**WHAT IS NEEDED:**
The expected output is the data itself, duplicated in full.

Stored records
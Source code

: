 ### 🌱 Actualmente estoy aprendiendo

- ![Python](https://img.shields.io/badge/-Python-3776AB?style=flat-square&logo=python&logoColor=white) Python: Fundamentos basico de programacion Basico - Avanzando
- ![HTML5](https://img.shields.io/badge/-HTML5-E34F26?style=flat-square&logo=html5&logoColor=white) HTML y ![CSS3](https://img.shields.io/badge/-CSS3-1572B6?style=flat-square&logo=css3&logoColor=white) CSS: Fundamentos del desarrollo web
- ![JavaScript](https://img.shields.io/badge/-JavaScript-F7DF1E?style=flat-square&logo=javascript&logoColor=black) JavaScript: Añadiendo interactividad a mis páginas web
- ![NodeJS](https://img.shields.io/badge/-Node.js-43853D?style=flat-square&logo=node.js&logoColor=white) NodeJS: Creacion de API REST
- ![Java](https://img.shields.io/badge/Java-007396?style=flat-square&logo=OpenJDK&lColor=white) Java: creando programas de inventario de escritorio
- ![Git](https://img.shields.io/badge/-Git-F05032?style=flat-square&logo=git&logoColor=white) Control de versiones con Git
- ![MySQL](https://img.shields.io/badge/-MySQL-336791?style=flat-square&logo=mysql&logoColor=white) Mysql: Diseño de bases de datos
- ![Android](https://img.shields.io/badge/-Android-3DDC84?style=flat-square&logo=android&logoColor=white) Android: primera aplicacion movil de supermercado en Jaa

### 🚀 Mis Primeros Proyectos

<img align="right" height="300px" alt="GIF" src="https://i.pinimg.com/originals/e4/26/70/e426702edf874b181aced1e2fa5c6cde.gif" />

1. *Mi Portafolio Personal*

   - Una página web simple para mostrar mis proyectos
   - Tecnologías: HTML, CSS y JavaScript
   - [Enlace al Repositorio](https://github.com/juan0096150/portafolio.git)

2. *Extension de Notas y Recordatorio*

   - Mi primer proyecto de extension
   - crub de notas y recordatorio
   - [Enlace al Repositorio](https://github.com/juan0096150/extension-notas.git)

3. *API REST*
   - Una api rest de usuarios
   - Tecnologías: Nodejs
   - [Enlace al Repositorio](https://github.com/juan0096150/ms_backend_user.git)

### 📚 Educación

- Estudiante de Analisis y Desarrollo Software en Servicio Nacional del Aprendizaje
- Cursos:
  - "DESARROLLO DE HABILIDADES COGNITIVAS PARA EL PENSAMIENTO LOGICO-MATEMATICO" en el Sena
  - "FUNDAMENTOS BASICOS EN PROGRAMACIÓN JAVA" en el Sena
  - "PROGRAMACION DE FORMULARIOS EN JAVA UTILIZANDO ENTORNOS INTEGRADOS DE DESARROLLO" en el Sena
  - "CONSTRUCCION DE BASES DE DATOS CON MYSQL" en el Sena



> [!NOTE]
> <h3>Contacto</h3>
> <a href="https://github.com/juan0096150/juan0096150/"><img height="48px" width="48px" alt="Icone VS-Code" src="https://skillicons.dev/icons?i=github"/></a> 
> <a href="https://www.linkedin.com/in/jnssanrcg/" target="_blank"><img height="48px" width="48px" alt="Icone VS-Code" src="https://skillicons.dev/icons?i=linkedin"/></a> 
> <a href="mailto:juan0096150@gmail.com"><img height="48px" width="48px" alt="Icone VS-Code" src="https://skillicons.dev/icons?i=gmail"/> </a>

**WRITTEN RESPONSE:**
Source code

: ### 🌱 Actualmente estoy aprendiendo

- ![Python](https://img.shields.io/badge/-Python-3776AB?style=flat-square&logo=python&logoColor=white) Python: Fundamentos basico de programacion Basico - Avanzando
- ![HTML5](https://img.shields.io/badge/-HTML5-E34F26?style=flat-square&logo=html5&logoColor=white) HTML y ![CSS3](https://img.shields.io/badge/-CSS3-1572B6?style=flat-square&logo=css3&logoColor=white) CSS: Fundamentos del desarrollo web
- ![JavaScript](https://img.shields.io/badge/-JavaScript-F7DF1E?style=flat-square&logo=javascript&logoColor=black) JavaScript: Añadiendo interactividad a mis páginas web
- ![NodeJS](https://img.shields.io/badge/-Node.js-43853D?style=flat-square&logo=node.js&logoColor=white) NodeJS: Creacion de API REST
- ![Java](https://img.shields.io/badge/Java-007396?style=flat-square&logo=OpenJDK&lColor=white) Java: creando programas de inventario de escritorio
- ![Git](https://img.shields.io/badge/-Git-F05032?style=flat-square&logo=git&logoColor=white) Control de versiones con Git
- ![MySQL](https://img.shields.io/badge/-MySQL-336791?style=flat-square&logo=mysql&logoColor=white) Mysql: Diseño de bases de datos
- ![Android](https://img.shields.io/badge/-Android-3DDC84?style=flat-square&logo=android&logoColor=white) Android: primera aplicacion movil de supermercado en Jaa

### 🚀 Mis Primeros Proyectos

<img align="right" height="300px" alt="GIF" src="https://i.pinimg.com/originals/e4/26/70/e426702edf874b181aced1e2fa5c6cde.gif" />

1. *Mi Portafolio Personal*

   - Una página web simple para mostrar mis proyectos
   - Tecnologías: HTML, CSS y JavaScript
   - [Enlace al Repositorio](https://github.com/juan0096150/portafolio.git)

2. *Extension de Notas y Recordatorio*

   - Mi primer proyecto de extension
   - crub de notas y recordatorio
   - [Enlace al Repositorio](https://github.com/juan0096150/extension-notas.git)

3. *API REST*
   - Una api rest de usuarios
   - Tecnologías: Nodejs
   - [Enlace al Repositorio](https://github.com/juan0096150/ms_backend_user.git)

### 📚 Educación

- Estudiante de Analisis y Desarrollo Software en Servicio Nacional del Aprendizaje
- Cursos:
  - "DESARROLLO DE HABILIDADES COGNITIVAS PARA EL PENSAMIENTO LOGICO-MATEMATICO" en el Sena
  - "FUNDAMENTOS BASICOS EN PROGRAMACIÓN JAVA" en el Sena
  - "PROGRAMACION DE FORMULARIOS EN JAVA UTILIZANDO ENTORNOS INTEGRADOS DE DESARROLLO" en el Sena
  - "CONSTRUCCION DE BASES DE DATOS CON MYSQL" en el Sena



> [!NOTE]
> <h3>Contacto</h3>
> <a href="https://github.com/juan0096150/juan0096150/"><img height="48px" width="48px" alt="Icone VS-Code" src="https://skillicons.dev/icons?i=github"/></a> 
> <a href="https://www.linkedin.com/in/jnssanrcg/" target="_blank"><img height="48px" width="48px" alt="Icone VS-Code" src="https://skillicons.dev/icons?i=linkedin"/></a> 
> <a href="mailto:juan0096150@gmail.com"><img height="48px" width="48px" alt="Icone VS-Code" src="https://skillicons.dev/icons?i=gmail"/> </a>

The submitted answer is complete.